Summer camp in north Georgia (U.S. State) operated by the Boy Scouts of America

Bert Adams Scout Camp is a long-term overnight camp owned and operated by the Atlanta Area Council of the Boy Scouts of America. Bert Adams is located south of Covington, Georgia, situated on Lake Bulow Campbell; the camp is one of three major BSA summer camps in the Atlanta Area Council. The camp is named after Albert S. "Bert" Adams, a "beloved leader in the city of Atlanta", and the president of what was then called the "Atlanta Council of the Boy Scouts", during the 1920s.

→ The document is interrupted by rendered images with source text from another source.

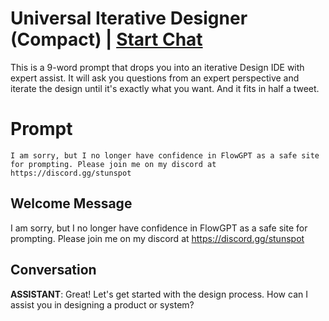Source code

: 

# Universal Iterative Designer (Compact) | [Start Chat](https://gptcall.net/chat.html?data=%7B%22contact%22%3A%7B%22id%22%3A%22b5ym1EUp7szLH28KIWu6-%22%2C%22flow%22%3Atrue%7D%7D)
This is a 9-word prompt that drops you into an iterative Design IDE with expert assist. It will ask you questions from an expert perspective and iterate the design until it's exactly what you want. And it fits in half a tweet. 

# Prompt

```
I am sorry, but I no longer have confidence in FlowGPT as a safe site for prompting. Please join me on my discord at https://discord.gg/stunspot 
```

## Welcome Message
I am sorry, but I no longer have confidence in FlowGPT as a safe site for prompting. Please join me on my discord at https://discord.gg/stunspot 

## Conversation

**ASSISTANT**: Great! Let's get started with the design process. How can I assist you in designing a product or system?

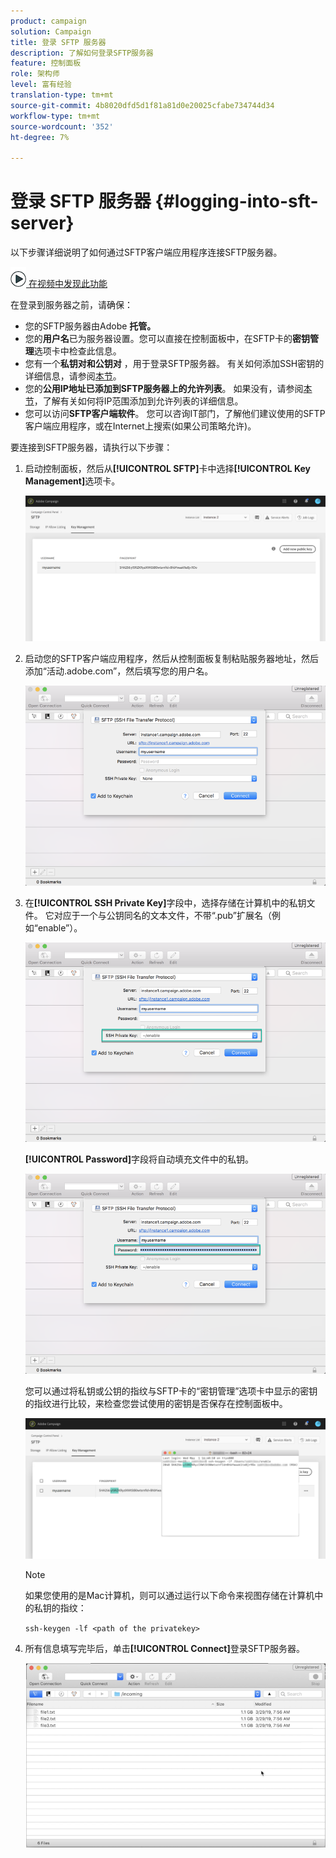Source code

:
 ```yaml
---
product: campaign
solution: Campaign
title: 登录 SFTP 服务器
description: 了解如何登录SFTP服务器
feature: 控制面板
role: 架构师
level: 富有经验
translation-type: tm+mt
source-git-commit: 4b8020dfd5d1f81a81d0e20025cfabe734744d34
workflow-type: tm+mt
source-wordcount: '352'
ht-degree: 7%

---
```



# 登录 SFTP 服务器 {#logging-into-sft-server}

以下步骤详细说明了如何通过SFTP客户端应用程序连接SFTP服务器。

![](assets/do-not-localize/how-to-video.png)[ 在视频中发现此功能](https://video.tv.adobe.com/v/27263?quality=12)

在登录到服务器之前，请确保：

* 您的SFTP服务器由Adobe **托管。**
* 您的&#x200B;**用户名**&#x200B;已为服务器设置。您可以直接在控制面板中，在SFTP卡的&#x200B;**密钥管理**&#x200B;选项卡中检查此信息。
* 您有一个&#x200B;**私钥对和公钥对** ，用于登录SFTP服务器。 有关如何添加SSH密钥的详细信息，请参阅[本节](../../sftp/using/key-management.md)。
* 您的&#x200B;**公用IP地址已添加到SFTP服务器上的允许列表**。 如果没有，请参阅[本节](../../sftp/using/ip-range-allow-listing.md)，了解有关如何将IP范围添加到允许列表的详细信息。
* 您可以访问&#x200B;**SFTP客户端软件**。 您可以咨询IT部门，了解他们建议使用的SFTP客户端应用程序，或在Internet上搜索(如果公司策略允许)。

要连接到SFTP服务器，请执行以下步骤：

1. 启动控制面板，然后从&#x200B;**[!UICONTROL SFTP]**&#x200B;卡中选择&#x200B;**[!UICONTROL Key Management]**&#x200B;选项卡。

   ![](assets/sftp_card.png)

1. 启动您的SFTP客户端应用程序，然后从控制面板复制粘贴服务器地址，然后添加“活动.adobe.com”，然后填写您的用户名。

   ![](assets/do-not-localize/connect1.png)

1. 在&#x200B;**[!UICONTROL SSH Private Key]**&#x200B;字段中，选择存储在计算机中的私钥文件。 它对应于一个与公钥同名的文本文件，不带“.pub”扩展名（例如“enable”）。

   ![](assets/do-not-localize/connect2.png)

   **[!UICONTROL Password]**&#x200B;字段将自动填充文件中的私钥。

   ![](assets/do-not-localize/connect3.png)

   您可以通过将私钥或公钥的指纹与SFTP卡的“密钥管理”选项卡中显示的密钥的指纹进行比较，来检查您尝试使用的密钥是否保存在控制面板中。

   ![](assets/fingerprint_compare.png)

   >[!NOTE]
   >
   >如果您使用的是Mac计算机，则可以通过运行以下命令来视图存储在计算机中的私钥的指纹：
   >
   >`ssh-keygen -lf <path of the privatekey>`

1. 所有信息填写完毕后，单击&#x200B;**[!UICONTROL Connect]**&#x200B;登录SFTP服务器。

   ![](assets/do-not-localize/sftpconnected.png)
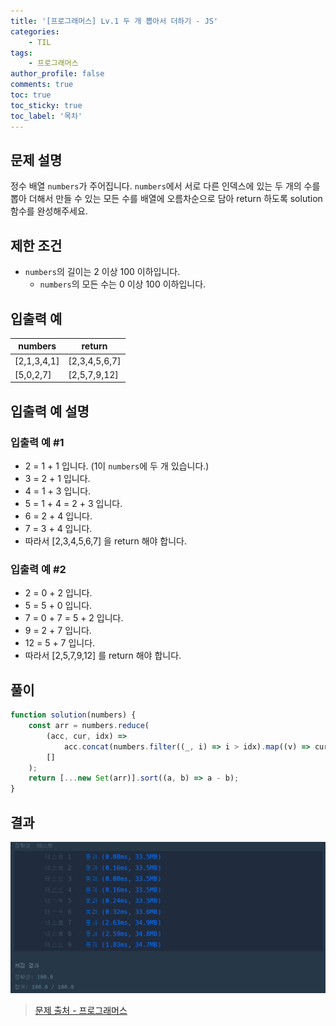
 ```yaml
---
title: '[프로그래머스] Lv.1 두 개 뽑아서 더하기 - JS'
categories:
    - TIL
tags:
    - 프로그래머스
author_profile: false
comments: true
toc: true
toc_sticky: true
toc_label: '목차'
---
```


## 문제 설명

정수 배열 `numbers`가 주어집니다. `numbers`에서 서로 다른 인덱스에 있는 두 개의 수를 뽑아 더해서 만들 수 있는 모든 수를 배열에 오름차순으로 담아 return 하도록 solution 함수를 완성해주세요.

## 제한 조건

-   `numbers`의 길이는 2 이상 100 이하입니다.
    -   `numbers`의 모든 수는 0 이상 100 이하입니다.

## 입출력 예

| numbers     | return        |
| ----------- | ------------- |
| [2,1,3,4,1] | [2,3,4,5,6,7] |
| [5,0,2,7]   | [2,5,7,9,12]  |

## 입출력 예 설명

### 입출력 예 #1

-   2 = 1 + 1 입니다. (1이 `numbers`에 두 개 있습니다.)
-   3 = 2 + 1 입니다.
-   4 = 1 + 3 입니다.
-   5 = 1 + 4 = 2 + 3 입니다.
-   6 = 2 + 4 입니다.
-   7 = 3 + 4 입니다.
-   따라서 [2,3,4,5,6,7] 을 return 해야 합니다.

### 입출력 예 #2

-   2 = 0 + 2 입니다.
-   5 = 5 + 0 입니다.
-   7 = 0 + 7 = 5 + 2 입니다.
-   9 = 2 + 7 입니다.
-   12 = 5 + 7 입니다.
-   따라서 [2,5,7,9,12] 를 return 해야 합니다.

## 풀이

```javascript
function solution(numbers) {
    const arr = numbers.reduce(
        (acc, cur, idx) =>
            acc.concat(numbers.filter((_, i) => i > idx).map((v) => cur + v)),
        []
    );
    return [...new Set(arr)].sort((a, b) => a - b);
}
```

## 결과

![result](/assets/images/2023/09/01/algorithm-45-result.png)

> [문제 출처 - 프로그래머스](https://school.programmers.co.kr/learn/courses/30/lessons/68644)
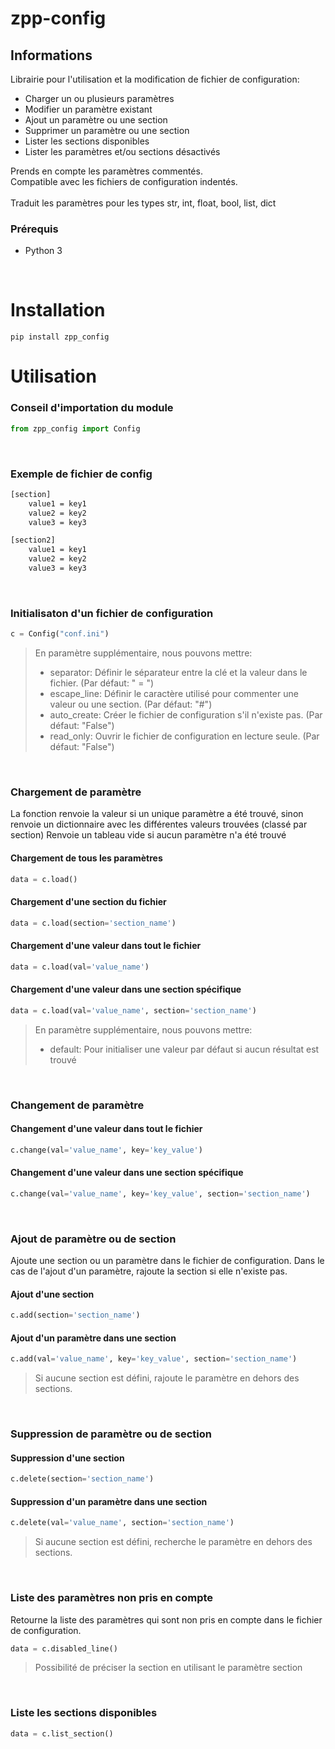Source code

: # zpp-config
## Informations
Librairie pour l'utilisation et la modification de fichier de configuration:<br>
- Charger un ou plusieurs paramètres
- Modifier un paramètre existant
- Ajout un paramètre ou une section
- Supprimer un paramètre ou une section
- Lister les sections disponibles
- Lister les paramètres et/ou sections désactivés

Prends en compte les paramètres commentés.<br>
Compatible avec les fichiers de configuration indentés.<br><br>
Traduit les paramètres pour les types str, int, float, bool, list, dict

### Prérequis
- Python 3
<br>

# Installation
```console
pip install zpp_config
```

# Utilisation
### Conseil d'importation du module
```python
from zpp_config import Config
```

<br>

### Exemple de fichier de config
```xml
[section]
	value1 = key1
	value2 = key2
	value3 = key3

[section2]
	value1 = key1
	value2 = key2
	value3 = key3
```

<br>

### Initialisaton d'un fichier de configuration
```python
c = Config("conf.ini")
```
>En paramètre supplémentaire, nous pouvons mettre:<br/>
>- separator: Définir le séparateur entre la clé et la valeur dans le fichier. (Par défaut: " = ") 
>- escape_line: Définir le caractère utilisé pour commenter une valeur ou une section. (Par défaut: "#")
>- auto_create: Créer le fichier de configuration s'il n'existe pas. (Par défaut: "False")
>- read_only: Ouvrir le fichier de configuration en lecture seule. (Par défaut: "False")

<br>

### Chargement de paramètre

La fonction renvoie la valeur si un unique paramètre a été trouvé, sinon renvoie un dictionnaire avec les différentes valeurs trouvées (classé par section)
Renvoie un tableau vide si aucun paramètre n'a été trouvé

#### Chargement de tous les paramètres
```python
data = c.load()
```
#### Chargement d'une section du fichier
```python
data = c.load(section='section_name')
```
#### Chargement d'une valeur dans tout le fichier
```python
data = c.load(val='value_name')
```
#### Chargement d'une valeur dans une section spécifique
```python
data = c.load(val='value_name', section='section_name')
```

>En paramètre supplémentaire, nous pouvons mettre:<br/>
>- default: Pour initialiser une valeur par défaut si aucun résultat est trouvé 


<br>

### Changement de paramètre
#### Changement d'une valeur dans tout le fichier
```python
c.change(val='value_name', key='key_value')
```

#### Changement d'une valeur dans une section spécifique
```python
c.change(val='value_name', key='key_value', section='section_name')
```

<br>

### Ajout de paramètre ou de section

Ajoute une section ou un paramètre dans le fichier de configuration.
Dans le cas de l'ajout d'un paramètre, rajoute la section si elle n'existe pas.

#### Ajout d'une section
```python
c.add(section='section_name')
```

#### Ajout d'un paramètre dans une section
```python
c.add(val='value_name', key='key_value', section='section_name')
```
> Si aucune section est défini, rajoute le paramètre en dehors des sections.

<br>

### Suppression de paramètre ou de section

#### Suppression d'une section
```python
c.delete(section='section_name')
```

#### Suppression d'un paramètre dans une section
```python
c.delete(val='value_name', section='section_name')
```
> Si aucune section est défini, recherche le paramètre en dehors des sections.

<br>

### Liste des paramètres non pris en compte

Retourne la liste des paramètres qui sont non pris en compte dans le fichier de configuration.

```python
data = c.disabled_line()
```
> Possibilité de préciser la section en utilisant le paramètre section

<br>

### Liste les sections disponibles
```python
data = c.list_section()
```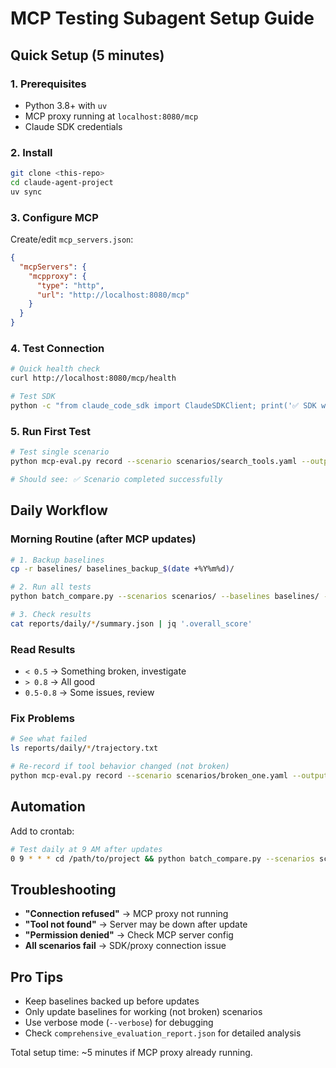 # MCP Testing Subagent Setup Guide

## Quick Setup (5 minutes)

### 1. Prerequisites
- Python 3.8+ with `uv`
- MCP proxy running at `localhost:8080/mcp`  
- Claude SDK credentials

### 2. Install
```bash
git clone <this-repo>
cd claude-agent-project
uv sync
```

### 3. Configure MCP
Create/edit `mcp_servers.json`:
```json
{
  "mcpServers": {
    "mcpproxy": {
      "type": "http", 
      "url": "http://localhost:8080/mcp"
    }
  }
}
```

### 4. Test Connection
```bash
# Quick health check
curl http://localhost:8080/mcp/health

# Test SDK
python -c "from claude_code_sdk import ClaudeSDKClient; print('✅ SDK works')"
```

### 5. Run First Test
```bash
# Test single scenario
python mcp-eval.py record --scenario scenarios/search_tools.yaml --output test_run/

# Should see: ✅ Scenario completed successfully
```

## Daily Workflow

### Morning Routine (after MCP updates)
```bash
# 1. Backup baselines
cp -r baselines/ baselines_backup_$(date +%Y%m%d)/

# 2. Run all tests  
python batch_compare.py --scenarios scenarios/ --baselines baselines/ --output reports/daily/

# 3. Check results
cat reports/daily/*/summary.json | jq '.overall_score'
```

### Read Results
- `< 0.5` → Something broken, investigate
- `> 0.8` → All good
- `0.5-0.8` → Some issues, review

### Fix Problems  
```bash
# See what failed
ls reports/daily/*/trajectory.txt

# Re-record if tool behavior changed (not broken)
python mcp-eval.py record --scenario scenarios/broken_one.yaml --output baselines/broken_one_baseline_new/
```

## Automation
Add to crontab:
```bash
# Test daily at 9 AM after updates
0 9 * * * cd /path/to/project && python batch_compare.py --scenarios scenarios/ --baselines baselines/ --output reports/$(date +%Y%m%d) > logs/daily.log
```

## Troubleshooting
- **"Connection refused"** → MCP proxy not running
- **"Tool not found"** → Server may be down after update  
- **"Permission denied"** → Check MCP server config
- **All scenarios fail** → SDK/proxy connection issue

## Pro Tips
- Keep baselines backed up before updates
- Only update baselines for working (not broken) scenarios
- Use verbose mode (`--verbose`) for debugging
- Check `comprehensive_evaluation_report.json` for detailed analysis

Total setup time: ~5 minutes if MCP proxy already running.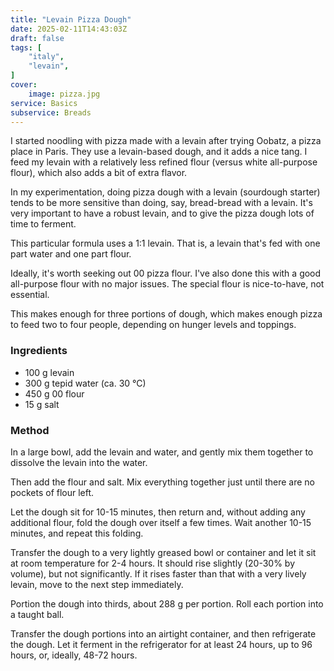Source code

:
 ```yaml
---
title: "Levain Pizza Dough"
date: 2025-02-11T14:43:03Z
draft: false
tags: [
    "italy",
    "levain",
]
cover:
    image: pizza.jpg
service: Basics
subservice: Breads
---
```


I started noodling with pizza made with a levain after trying Oobatz, a pizza place in Paris. They use a levain-based dough, and it adds a nice tang. I feed my levain with a relatively less refined flour (versus white all-purpose flour), which also adds a bit of extra flavor.

In my experimentation, doing pizza dough with a levain (sourdough starter) tends to be more sensitive than doing, say, bread-bread with a levain. It's very important to have a robust levain, and to give the pizza dough lots of time to ferment.

This particular formula uses a 1:1 levain. That is, a levain that's fed with one part water and one part flour.

Ideally, it's worth seeking out 00 pizza flour. I've also done this with a good all-purpose flour with no major issues. The special flour is nice-to-have, not essential.

This makes enough for three portions of dough, which makes enough pizza to feed two to four people, depending on hunger levels and toppings.

### Ingredients

* 100 g levain
* 300 g tepid water (ca. 30 °C)
* 450 g 00 flour
* 15 g salt

### Method

In a large bowl, add the levain and water, and gently mix them together to dissolve the levain into the water.

Then add the flour and salt. Mix everything together just until there are no pockets of flour left.

Let the dough sit for 10-15 minutes, then return and, without adding any additional flour, fold the dough over itself a few times. Wait another 10-15 minutes, and repeat this folding.

Transfer the dough to a very lightly greased bowl or container and let it sit at room temperature for 2-4 hours. It should rise slightly (20-30% by volume), but not significantly. If it rises faster than that with a very lively levain, move to the next step immediately.

Portion the dough into thirds, about 288 g per portion. Roll each portion into a taught ball.

Transfer the dough portions into an airtight container, and then refrigerate the dough. Let it ferment in the refrigerator for at least 24 hours, up to 96 hours, or, ideally, 48-72 hours.
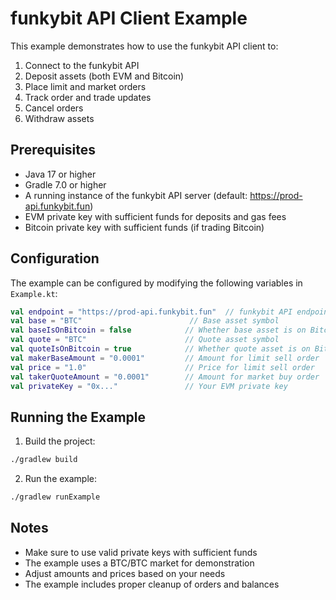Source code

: # funkybit API Client Example

This example demonstrates how to use the funkybit API client to:
1. Connect to the funkybit API
2. Deposit assets (both EVM and Bitcoin)
3. Place limit and market orders
4. Track order and trade updates
5. Cancel orders
6. Withdraw assets

## Prerequisites

- Java 17 or higher
- Gradle 7.0 or higher
- A running instance of the funkybit API server (default: https://prod-api.funkybit.fun)
- EVM private key with sufficient funds for deposits and gas fees
- Bitcoin private key with sufficient funds (if trading Bitcoin)

## Configuration

The example can be configured by modifying the following variables in `Example.kt`:

```kotlin
val endpoint = "https://prod-api.funkybit.fun"  // funkybit API endpoint
val base = "BTC"                        // Base asset symbol
val baseIsOnBitcoin = false            // Whether base asset is on Bitcoin
val quote = "BTC"                      // Quote asset symbol
val quoteIsOnBitcoin = true            // Whether quote asset is on Bitcoin
val makerBaseAmount = "0.0001"         // Amount for limit sell order
val price = "1.0"                      // Price for limit sell order
val takerQuoteAmount = "0.0001"        // Amount for market buy order
val privateKey = "0x..."               // Your EVM private key
```

## Running the Example

1. Build the project:
```bash
./gradlew build
```

2. Run the example:
```bash
./gradlew runExample
```

## Notes

- Make sure to use valid private keys with sufficient funds
- The example uses a BTC/BTC market for demonstration
- Adjust amounts and prices based on your needs
- The example includes proper cleanup of orders and balances 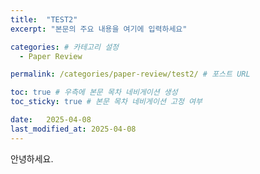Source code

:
 ```yaml
---
title:  "TEST2"
excerpt: "본문의 주요 내용을 여기에 입력하세요"

categories: # 카테고리 설정
  - Paper Review

permalink: /categories/paper-review/test2/ # 포스트 URL

toc: true # 우측에 본문 목차 네비게이션 생성
toc_sticky: true # 본문 목차 네비게이션 고정 여부

date:   2025-04-08
last_modified_at: 2025-04-08
---
```


안녕하세요.
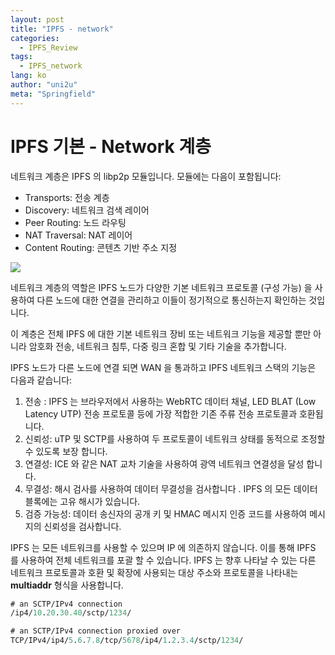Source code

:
 ```yaml
---
layout: post
title: "IPFS - network"
categories:
  - IPFS_Review
tags:
  - IPFS_network
lang: ko
author: "uni2u"
meta: "Springfield"
---
```


# IPFS 기본 - Network 계층

네트워크 계층은 IPFS 의 libp2p 모듈입니다. 모듈에는 다음이 포함됩니다:

- Transports: 전송 계층
- Discovery: 네트워크 검색 레이어
- Peer Routing: 노드 라우팅
- NAT Traversal: NAT 레이어
- Content Routing: 콘텐츠 기반 주소 지정

![](https://cecs.wright.edu/~pmateti/Research/IPFS/Figures/libp2p.003.jpg)

네트워크 계층의 역할은 IPFS 노드가 다양한 기본 네트워크 프로토콜 (구성 가능) 을 사용하여 다른 노드에 대한 연결을 관리하고 이들이 정기적으로 통신하는지 확인하는 것입니다.

이 계층은 전체 IPFS 에 대한 기본 네트워크 장비 또는 네트워크 기능을 제공할 뿐만 아니라 암호화 전송, 네트워크 침투, 다중 링크 혼합 및 기타 기술을 추가합니다.

IPFS 노드가 다른 노드에 연결 되면 WAN 을 통과하고 IPFS 네트워크 스택의 기능은 다음과 같습니다:

1. 전송 : IPFS 는 브라우저에서 사용하는 WebRTC 데이터 채널, LED BLAT (Low Latency UTP) 전송 프로토콜 등에 가장 적합한 기존 주류 전송 프로토콜과 호환됩니다.
2. 신뢰성: uTP 및 SCTP를 사용하여 두 프로토콜이 네트워크 상태를 동적으로 조정할 수 있도록 보장 합니다.
3. 연결성: ICE 와 같은 NAT 교차 기술을 사용하여 광역 네트워크 연결성을 달성 합니다.
4. 무결성: 해시 검사를 사용하여 데이터 무결성을 검사합니다 . IPFS 의 모든 데이터 블록에는 고유 해시가 있습니다.
5. 검증 가능성: 데이터 송신자의 공개 키 및 HMAC 메시지 인증 코드를 사용하여 메시지의 신뢰성을 검사합니다.

IPFS 는 모든 네트워크를 사용할 수 있으며 IP 에 의존하지 않습니다. 이를 통해 IPFS 를 사용하여 전체 네트워크를 포괄 할 수 있습니다. IPFS 는 향후 나타날 수 있는 다른 네트워크 프로토콜과 호환 및 확장에 사용되는 대상 주소와 프로토콜을 나타내는 **multiaddr** 형식을 사용합니다.

```protobuf
# an SCTP/IPv4 connection
/ip4/10.20.30.40/sctp/1234/

# an SCTP/IPv4 connection proxied over
TCP/IPv4/ip4/5.6.7.8/tcp/5678/ip4/1.2.3.4/sctp/1234/
```

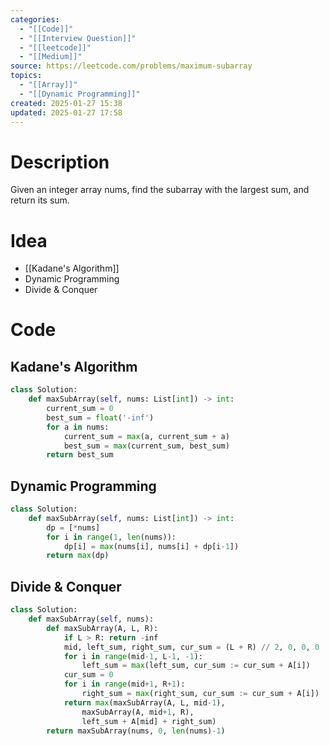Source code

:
 ```yaml
---
categories:
  - "[[Code]]"
  - "[[Interview Question]]"
  - "[[leetcode]]"
  - "[[Medium]]"
source: https://leetcode.com/problems/maximum-subarray
topics:
  - "[[Array]]"
  - "[[Dynamic Programming]]"
created: 2025-01-27 15:38
updated: 2025-01-27 17:58
---
```

# Description
Given an integer array nums, find the subarray with the largest sum, and return its sum.
# Idea 
- [[Kadane's Algorithm]]
- Dynamic Programming
- Divide & Conquer

# Code
## Kadane's Algorithm
```python
class Solution:
    def maxSubArray(self, nums: List[int]) -> int:
        current_sum = 0
        best_sum = float('-inf')
        for a in nums:
            current_sum = max(a, current_sum + a)
            best_sum = max(current_sum, best_sum)
        return best_sum
```

## Dynamic Programming
```python
class Solution:
    def maxSubArray(self, nums: List[int]) -> int:
        dp = [*nums]
        for i in range(1, len(nums)):
            dp[i] = max(nums[i], nums[i] + dp[i-1])
        return max(dp)
```

## Divide & Conquer
```python
class Solution:
    def maxSubArray(self, nums):
        def maxSubArray(A, L, R):
            if L > R: return -inf
            mid, left_sum, right_sum, cur_sum = (L + R) // 2, 0, 0, 0
            for i in range(mid-1, L-1, -1):
                left_sum = max(left_sum, cur_sum := cur_sum + A[i])
            cur_sum = 0
            for i in range(mid+1, R+1):
                right_sum = max(right_sum, cur_sum := cur_sum + A[i])
            return max(maxSubArray(A, L, mid-1), 
                maxSubArray(A, mid+1, R), 
                left_sum + A[mid] + right_sum)
        return maxSubArray(nums, 0, len(nums)-1)
```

Bert Adams has consistently been listed as one of the best scout camps in the United States by Boys Life and Scouting Magazines.

== History ==

=== Camp Friendly ===
Early proposals for a new summer camp in the council began as early as summer of 1916, however, the United States entry into World War I delayed any potential progress on these proposals. After the war concluded, one of the original proposers of a new summer camp, Mr. Roland Shine, directed a temporary summer camp, Camp Friendly, which acted as a placeholder until a new permanent camp could be established. After some time, though "successful as a summer event", Camp Friendly, did not fully meet the needs and goals of the council, and was cancelled after its 1922 season.

=== First Permanent Camp ===

==== Construction ====
After the closing of Camp Friendly, a representative of the council and advocator for the building of a new summer camp, Richard Darby, began the search for a location for a permanent camp. The property he settled upon was located in Vinings, about 11 miles (17.7 Kilometers) north of Atlanta. The plats the site was located on then were then purchased one by one by Albert "Bert" Adams (the president of the Atlanta Area Council, and the later namesake of the camp) and the Adams-Cates Realty Company, and began the building of the camp. After the land purchase was completed, sporadic and unorganized construction of the camp began shortly after. A dam was constructed on a creek running through the property, with the resulting 1.3 acre lake being named after Richard Darby, in recognition of his work in championing the idea of building a new camp. Though parts of the camp were still being built at the time, the core of the camp began welcoming scouts in the autumn of 1925.

Much to the sadness of the council and Scouters throughout Central and North Georgia, Albert "Bert" Adams died in December 1926, before the construction on the camp could be completed. Shortly thereafter, Chairman Law of the Atlanta Area Council Executive Board proposed that the new camp, once completed, be named in his honor. The proposal was approved by the Council Executive Board unanimously.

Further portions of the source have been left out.